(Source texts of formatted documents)
# # # # #

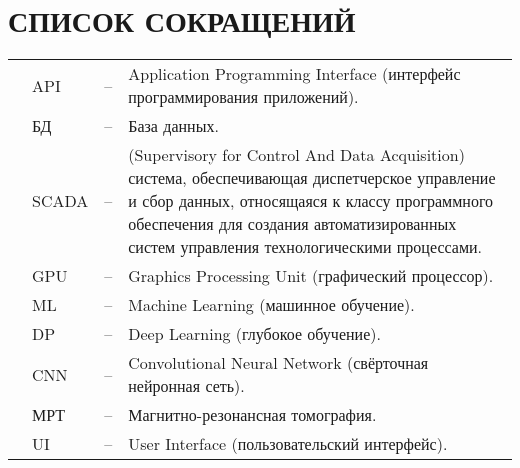 \sectionbreak \section*{ 
    \gostTitleFont
    \redline
    СПИСОК СОКРАЩЕНИЙ
}
\titlespace

{\gostFont

\begin{tabular}{p{0.85cm} p{1.75cm} p{0.3cm} p{131.5mm}}
    & API & {--} & Application Programming Interface (интерфейс программирования приложений). \\
    & БД & {--} & База данных. \\
    & SCADA & {--} & (Supervisory for Control And Data Acquisition) система, обеспечивающая диспетчерское управление и сбор данных, относящаяся к классу программного обеспечения для создания автоматизированных систем управления технологическими процессами. \\
    & GPU & {--} & Graphics Processing Unit (графический процессор). \\
    & ML & {--} & Machine Learning (машинное обучение). \\
    & DP & {--} & Deep Learning (глубокое обучение). \\
    & CNN & {--} & Convolutional Neural Network (свёрточная нейронная сеть). \\
    & МРТ & {--} & Магнитно-резонансная томография. \\
    & UI & {--} &  User Interface (пользовательский интерфейс). \\
\end{tabular}

}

# # # # #

Description of the task :: Hand back the records above exactly, leaving out every picture.

Answer box ::
 \sectionbreak \section*{ 
    \gostTitleFont
    \redline
    СПИСОК СОКРАЩЕНИЙ
}
\titlespace

{\gostFont

\begin{tabular}{p{0.85cm} p{1.75cm} p{0.3cm} p{131.5mm}}
    & API & {--} & Application Programming Interface (интерфейс программирования приложений). \\
    & БД & {--} & База данных. \\
    & SCADA & {--} & (Supervisory for Control And Data Acquisition) система, обеспечивающая диспетчерское управление и сбор данных, относящаяся к классу программного обеспечения для создания автоматизированных систем управления технологическими процессами. \\
    & GPU & {--} & Graphics Processing Unit (графический процессор). \\
    & ML & {--} & Machine Learning (машинное обучение). \\
    & DP & {--} & Deep Learning (глубокое обучение). \\
    & CNN & {--} & Convolutional Neural Network (свёрточная нейронная сеть). \\
    & МРТ & {--} & Магнитно-резонансная томография. \\
    & UI & {--} &  User Interface (пользовательский интерфейс). \\
\end{tabular}

}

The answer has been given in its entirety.